KinSource

Minnesota Tales

The Minneapolis Tribune, March 6, 1902, p. 12


Is The Earth Being Watched?

By GARRETT P. SERVISS.


It is a peculiar sensation to feel that eyes are watching us from another world - eyes belonging to mortal beings like ourselves.

The earth suddenly presents itself to us from a new point when we consider that people, looking at it from afar, as passengers on the deck of a steamer survey a distant hull, may be debating among themselves the question whether a planet so variant in many respects from their own can really be inhabited.

It is the inhabitants of the planet Venus who now have an opportunity to survey our world more advantageously than we are able to survey any planet in the solar system. No astronomical event that ever occurs for us can possess quite the interest that must be excited by the periodical advance of the earth into the midnight sky of Venus. That phenomenon is now appearing to them.

Every night the earth rises higher and glows more brilliantly among stars of Leo, as seen by the people of Venus, and in the heart of the winter our planet passes through the mid-heavens of our watchers, beaming down upon them at midnight with a splendor far in excess of that of any star that we ever see, while close by this gleaming abode of Adam's descendents, "hanging in a golden chain," they will perceive our faithful attendant the moon. Venus has no moon, and ours, plainly visible to them with the naked eye, must be a source of ceaseless speculation to the good folk of that planet.

It is because Venus' orbit lies inside the orbit of the earth that her inhabitants enjoy an unrivalled view of a foreign world, a view so much finer than any we can get that it would be worth the while of a terrestial astronomer to visit Venus for no other purpose than that of looking back at the earth and the moon glowing in the zenith.

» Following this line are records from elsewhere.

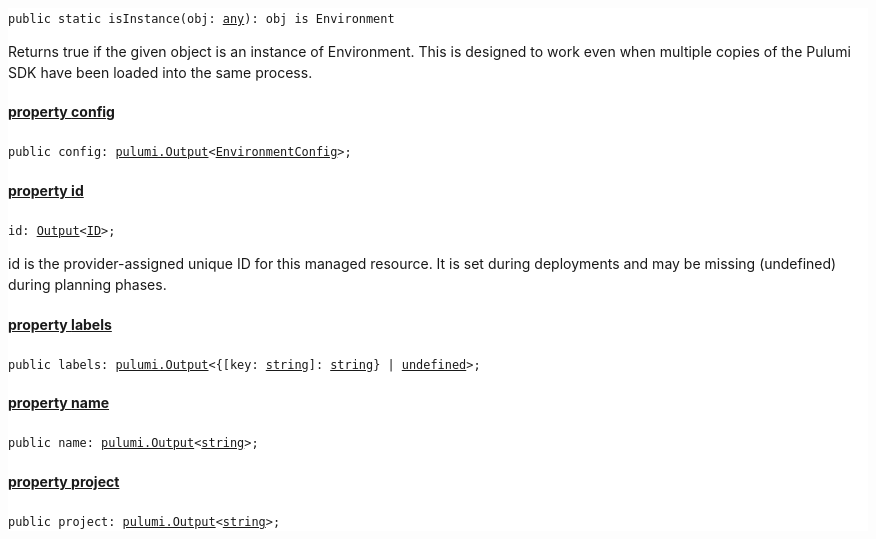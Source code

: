 
<pre class="highlight"><code><span class='kd'>public static </span>isInstance(obj: <span class='kd'><a href='https://www.typescriptlang.org/docs/handbook/basic-types.html#any'>any</a></span>): obj is Environment</code></pre>


Returns true if the given object is an instance of Environment.  This is designed to work even
when multiple copies of the Pulumi SDK have been loaded into the same process.

<h4 class="pdoc-member-header" id="Environment-config">
<a class="pdoc-child-name" href="https://github.com/pulumi/pulumi-gcp/blob/{{< param git_sha >}}/sdk/nodejs/composer/environment.ts#L98">property <b>config</b></a>
</h4>

<pre class="highlight"><code><span class='kd'>public </span>config: <a href='/docs/reference/pkg/nodejs/pulumi/pulumi/#Output'>pulumi.Output</a>&lt;<a href='/docs/reference/pkg/nodejs/pulumi/gcp/types/output/#EnvironmentConfig'>EnvironmentConfig</a>&gt;;</code></pre>
<h4 class="pdoc-member-header" id="Environment-id">
<a class="pdoc-child-name" href="https://github.com/pulumi/pulumi-gcp/blob/{{< param git_sha >}}/sdk/nodejs/composer/environment.ts#L71">property <b>id</b></a>
</h4>

<pre class="highlight"><code><span class='kd'></span>id: <a href='/docs/reference/pkg/nodejs/pulumi/pulumi/#Output'>Output</a>&lt;<a href='/docs/reference/pkg/nodejs/pulumi/pulumi/#ID'>ID</a>&gt;;</code></pre>

id is the provider-assigned unique ID for this managed resource.  It is set during
deployments and may be missing (undefined) during planning phases.

<h4 class="pdoc-member-header" id="Environment-labels">
<a class="pdoc-child-name" href="https://github.com/pulumi/pulumi-gcp/blob/{{< param git_sha >}}/sdk/nodejs/composer/environment.ts#L99">property <b>labels</b></a>
</h4>

<pre class="highlight"><code><span class='kd'>public </span>labels: <a href='/docs/reference/pkg/nodejs/pulumi/pulumi/#Output'>pulumi.Output</a>&lt;{[key: <span class='kd'><a href='https://developer.mozilla.org/en-US/docs/Web/JavaScript/Reference/Global_Objects/String'>string</a></span>]: <span class='kd'><a href='https://developer.mozilla.org/en-US/docs/Web/JavaScript/Reference/Global_Objects/String'>string</a></span>} | <span class='kd'><a href='https://developer.mozilla.org/en-US/docs/Web/JavaScript/Reference/Global_Objects/undefined'>undefined</a></span>&gt;;</code></pre>
<h4 class="pdoc-member-header" id="Environment-name">
<a class="pdoc-child-name" href="https://github.com/pulumi/pulumi-gcp/blob/{{< param git_sha >}}/sdk/nodejs/composer/environment.ts#L100">property <b>name</b></a>
</h4>

<pre class="highlight"><code><span class='kd'>public </span>name: <a href='/docs/reference/pkg/nodejs/pulumi/pulumi/#Output'>pulumi.Output</a>&lt;<span class='kd'><a href='https://developer.mozilla.org/en-US/docs/Web/JavaScript/Reference/Global_Objects/String'>string</a></span>&gt;;</code></pre>
<h4 class="pdoc-member-header" id="Environment-project">
<a class="pdoc-child-name" href="https://github.com/pulumi/pulumi-gcp/blob/{{< param git_sha >}}/sdk/nodejs/composer/environment.ts#L105">property <b>project</b></a>
</h4>

<pre class="highlight"><code><span class='kd'>public </span>project: <a href='/docs/reference/pkg/nodejs/pulumi/pulumi/#Output'>pulumi.Output</a>&lt;<span class='kd'><a href='https://developer.mozilla.org/en-US/docs/Web/JavaScript/Reference/Global_Objects/String'>string</a></span>&gt;;</code></pre>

When they are nearest to one another, only about 26,000,000 miles apart, on Feb. 14, Venus is almost directly between the sun and the earth, so that, for two reasons, we are unable to see her at all, first because she has her back to us, her illuminated face being, of course, toward the sun, and, second, because in the glare of the sunlight surrounding her she is beyond our powers of vision even if that side of her globe turned our way were illuminated.

But the inhabitants of Venus have no such difficulties to contend against. At the very moment when they are nearest the earth, they see this globe directly opposite to the sun, high in the midnight heavens, dazzling and beautiful in the extreme, showing its full round face completely lighted by the sunshine, exhibiting the various hues of continents, oceans, grassy prairies, vast equatorial forests, yellow deserts and blinding snowfields, over which will drift the ever varying forms of clouds.

And close at hand, as if to heighten and set off the beauty of this imperial planet, adorned with so many tokens of abounding life, they will see the silver gleaming moon, cloudless, colorless and unchanging.

If we are deeply stirred by the problems presented by the other worlds around us, the people of Venus, with such a spectacle exhibited every 19 months before their eyes, must experience a ten-fold interest in that subject. Granting them intelligence equal to ours, they surely have telescopes, or instruments eqivalent to telescopes, and with such instruments they cannot long remain in doubt as to the habitability of the earth.

Very likely they settled that question in the affirmative long ago, and if there is any planet in the solar system from which we could reasonably hope to receive a message of greeting and brotherhood sent across etherial space, it is certainly the planet Venus.

This month they are as near to us as they can get, their telescopes will behold a scene that no intelligent being could view without enthusiasm, and then, if it is in their power, they will transmit their message. They may have been trying it for centuries, and wondering whether it is their efforts that are ineffective, or our powers of comprehension that are stupid.

Or they may know that the thing is impossible, and may have settled down to content themselves with enjoying the beauty of the wonderful spectacle, and with writing books about us and drawing imaginary portraits of us. But, in any event, they cannot keep their eyes or their minds off the earth whenever it becomes their midnight star.